Una nueva controversia política ha estallado en Chile luego de que Vicente Martínez, líder de las Juventudes del Partido Republicano, arremetiera contra una performance artística de las Juventudes Comunistas de Chile. Esta intervención se realizó el 1 de mayo, Día del Trabajador, y consistió en la exhibición de muñecos colgados que representaban a José Antonio Kast y Johannes Kaiser, figuras prominentes de la ultraderecha chilena. La actuación fue una clara referencia a la muerte del líder fascista Benito Mussolini.
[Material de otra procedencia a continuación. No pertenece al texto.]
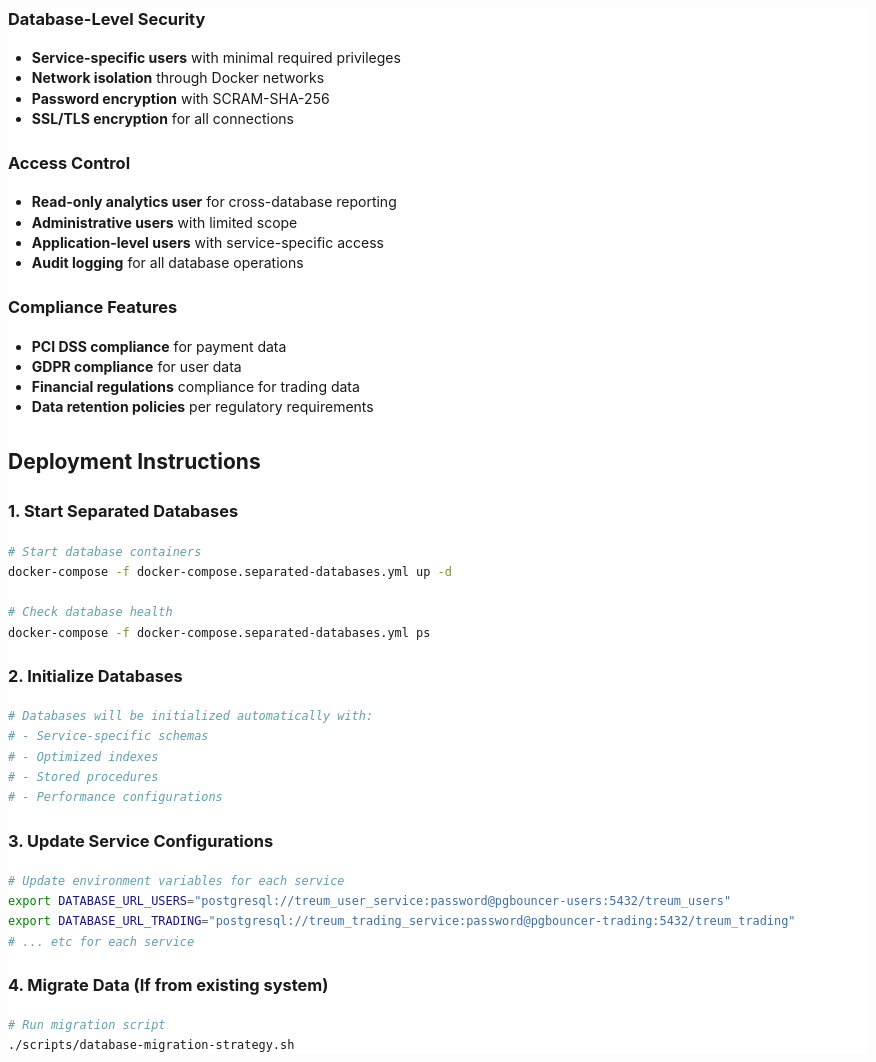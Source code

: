 ### Database-Level Security
- **Service-specific users** with minimal required privileges
- **Network isolation** through Docker networks
- **Password encryption** with SCRAM-SHA-256
- **SSL/TLS encryption** for all connections

### Access Control
- **Read-only analytics user** for cross-database reporting
- **Administrative users** with limited scope
- **Application-level users** with service-specific access
- **Audit logging** for all database operations

### Compliance Features
- **PCI DSS compliance** for payment data
- **GDPR compliance** for user data
- **Financial regulations** compliance for trading data
- **Data retention policies** per regulatory requirements

## Deployment Instructions

### 1. Start Separated Databases
```bash
# Start database containers
docker-compose -f docker-compose.separated-databases.yml up -d

# Check database health
docker-compose -f docker-compose.separated-databases.yml ps
```

### 2. Initialize Databases
```bash
# Databases will be initialized automatically with:
# - Service-specific schemas
# - Optimized indexes  
# - Stored procedures
# - Performance configurations
```

### 3. Update Service Configurations
```bash
# Update environment variables for each service
export DATABASE_URL_USERS="postgresql://treum_user_service:password@pgbouncer-users:5432/treum_users"
export DATABASE_URL_TRADING="postgresql://treum_trading_service:password@pgbouncer-trading:5432/treum_trading"
# ... etc for each service
```

### 4. Migrate Data (If from existing system)
```bash
# Run migration script
./scripts/database-migration-strategy.sh
```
La crítica de Martínez en su cuenta de X desató una ola de reacciones, presentando su postura como si se tratara de un ataque real contra sus figuras políticas, lo cual ha generado un fuerte debate en redes sociales acerca de la libertad de expresión y el arte como forma de protesta.
Martínez no escatimó palabras al calificar la actuación de la Juventud Comunista. En su mensaje, argumentó que quienes siguen las ideologías de Lenin y Fidel Castro están dispuestos a eliminar físicamente a sus adversarios políticos, insinuando que la performance era un reflejo de esa intención violenta. Esta declaración, sin embargo, fue recibida con un amplio rechazo en plataformas sociales, donde usuarios y defensores de los derechos humanos cuestionaron la lógica de su argumentación. Una usuaria, en especial, resaltó la ironía de sus palabras, preguntándose por qué debía dolerles una representación artística, cuando la violencia real que han sufrido miles de chilenos ha sido mucho más cruda y dolorosa.
La controversia escaló rápidamente en las redes sociales, donde críticos acusaron a Martínez de mantener un doble estándar al condenar una expresión artística que, si bien provocadora, no constituyó una agresión física real. Muchos usuarios resaltaron la incoherencia de su discurso, recordando que la misma Juventud Republicana estuvo en el ojo del huracán en 2024 por celebrar el golpe de Estado de 1973. Este hecho hizo que muchos se cuestionaran la postura del líder republicano, dado que mientras condena las manifestaciones artísticas que critican su ideología, no muestra el mismo nivel de desaprobación hacia la glorificación de un periodo oscuro de la historia de Chile.
El 11 de septiembre de 2024, un video que circuló por las redes mostró a jóvenes de la Juventud Republicana celebrando el golpe militar con arengas que reivindicaban esa fecha como un hito positivo en la historia del país. En ese contexto, Martínez, también candidato a concejal, abogó por un Chile unificado y próspero, desmarcándose de figuras como Salvador Allende y Michelle Bachelet. Esta reafirmación de una ideología que muchas personas consideran divisoria ha llevado a críticas sobre su actual postura frente a la violencia política y al uso de símbolos en manifestaciones culturales.
La polarización en el discurso político chileno se hace evidente en casos como este, donde los extremos se enzarzan en un debate sobre el arte, la historia y la memoria colectiva. Las reacciones en redes sociales no solo han resaltado la falta de coherencia en las declaraciones de los líderes políticos, sino que también han puesto de relieve la profunda división que existe en la sociedad chilena respecto a la interpretación de su pasado. Esta controversia no es solo un choque entre ideologías, sino una invitación a la reflexión sobre cómo se conmemoran y se entienden las luchas pasadas en el camino hacia un futuro más democrático en Chile.